PROBLEM STATEMENT>
Give the data below again exactly as it stands. Omit the pictures.

Saved entries:
________________

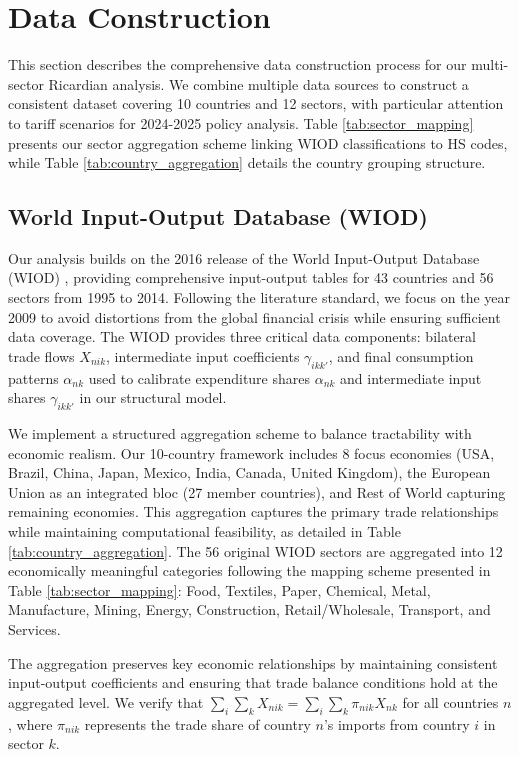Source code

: \section{Data Construction}

This section describes the comprehensive data construction process for our multi-sector Ricardian analysis. We combine multiple data sources to construct a consistent dataset covering 10 countries and 12 sectors, with particular attention to tariff scenarios for 2024-2025 policy analysis. Table \ref{tab:sector_mapping} presents our sector aggregation scheme linking WIOD classifications to HS codes, while Table \ref{tab:country_aggregation} details the country grouping structure.

\subsection{World Input-Output Database (WIOD)}

Our analysis builds on the 2016 release of the World Input-Output Database (WIOD) \citep{stehrer2014wiod}, providing comprehensive input-output tables for 43 countries and 56 sectors from 1995 to 2014. Following the literature standard, we focus on the year 2009 to avoid distortions from the global financial crisis while ensuring sufficient data coverage. The WIOD provides three critical data components: bilateral trade flows $X_{nik}$, intermediate input coefficients $\gamma_{ikk'}$, and final consumption patterns $\alpha_{nk}$ used to calibrate expenditure shares $\alpha_{nk}$ and intermediate input shares $\gamma_{ikk'}$ in our structural model.

We implement a structured aggregation scheme to balance tractability with economic realism. Our 10-country framework includes 8 focus economies (USA, Brazil, China, Japan, Mexico, India, Canada, United Kingdom), the European Union as an integrated bloc (27 member countries), and Rest of World capturing remaining economies. This aggregation captures the primary trade relationships while maintaining computational feasibility, as detailed in Table \ref{tab:country_aggregation}. The 56 original WIOD sectors are aggregated into 12 economically meaningful categories following the mapping scheme presented in Table \ref{tab:sector_mapping}: Food, Textiles, Paper, Chemical, Metal, Manufacture, Mining, Energy, Construction, Retail/Wholesale, Transport, and Services.

The aggregation preserves key economic relationships by maintaining consistent input-output coefficients and ensuring that trade balance conditions hold at the aggregated level. We verify that $\sum_{i} \sum_{k} X_{nik} = \sum_{i} \sum_{k} \pi_{nik} X_{nk}$ for all countries $n$, where $\pi_{nik}$ represents the trade share of country $n$'s imports from country $i$ in sector $k$.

________________

WORKED SOLUTION>
Source code

: \section{Data Construction}

This section describes the comprehensive data construction process for our multi-sector Ricardian analysis. We combine multiple data sources to construct a consistent dataset covering 10 countries and 12 sectors, with particular attention to tariff scenarios for 2024-2025 policy analysis. Table \ref{tab:sector_mapping} presents our sector aggregation scheme linking WIOD classifications to HS codes, while Table \ref{tab:country_aggregation} details the country grouping structure.

\subsection{World Input-Output Database (WIOD)}

Our analysis builds on the 2016 release of the World Input-Output Database (WIOD) \citep{stehrer2014wiod}, providing comprehensive input-output tables for 43 countries and 56 sectors from 1995 to 2014. Following the literature standard, we focus on the year 2009 to avoid distortions from the global financial crisis while ensuring sufficient data coverage. The WIOD provides three critical data components: bilateral trade flows $X_{nik}$, intermediate input coefficients $\gamma_{ikk'}$, and final consumption patterns $\alpha_{nk}$ used to calibrate expenditure shares $\alpha_{nk}$ and intermediate input shares $\gamma_{ikk'}$ in our structural model.

We implement a structured aggregation scheme to balance tractability with economic realism. Our 10-country framework includes 8 focus economies (USA, Brazil, China, Japan, Mexico, India, Canada, United Kingdom), the European Union as an integrated bloc (27 member countries), and Rest of World capturing remaining economies. This aggregation captures the primary trade relationships while maintaining computational feasibility, as detailed in Table \ref{tab:country_aggregation}. The 56 original WIOD sectors are aggregated into 12 economically meaningful categories following the mapping scheme presented in Table \ref{tab:sector_mapping}: Food, Textiles, Paper, Chemical, Metal, Manufacture, Mining, Energy, Construction, Retail/Wholesale, Transport, and Services.

The aggregation preserves key economic relationships by maintaining consistent input-output coefficients and ensuring that trade balance conditions hold at the aggregated level. We verify that $\sum_{i} \sum_{k} X_{nik} = \sum_{i} \sum_{k} \pi_{nik} X_{nk}$ for all countries $n$, where $\pi_{nik}$ represents the trade share of country $n$'s imports from country $i$ in sector $k$.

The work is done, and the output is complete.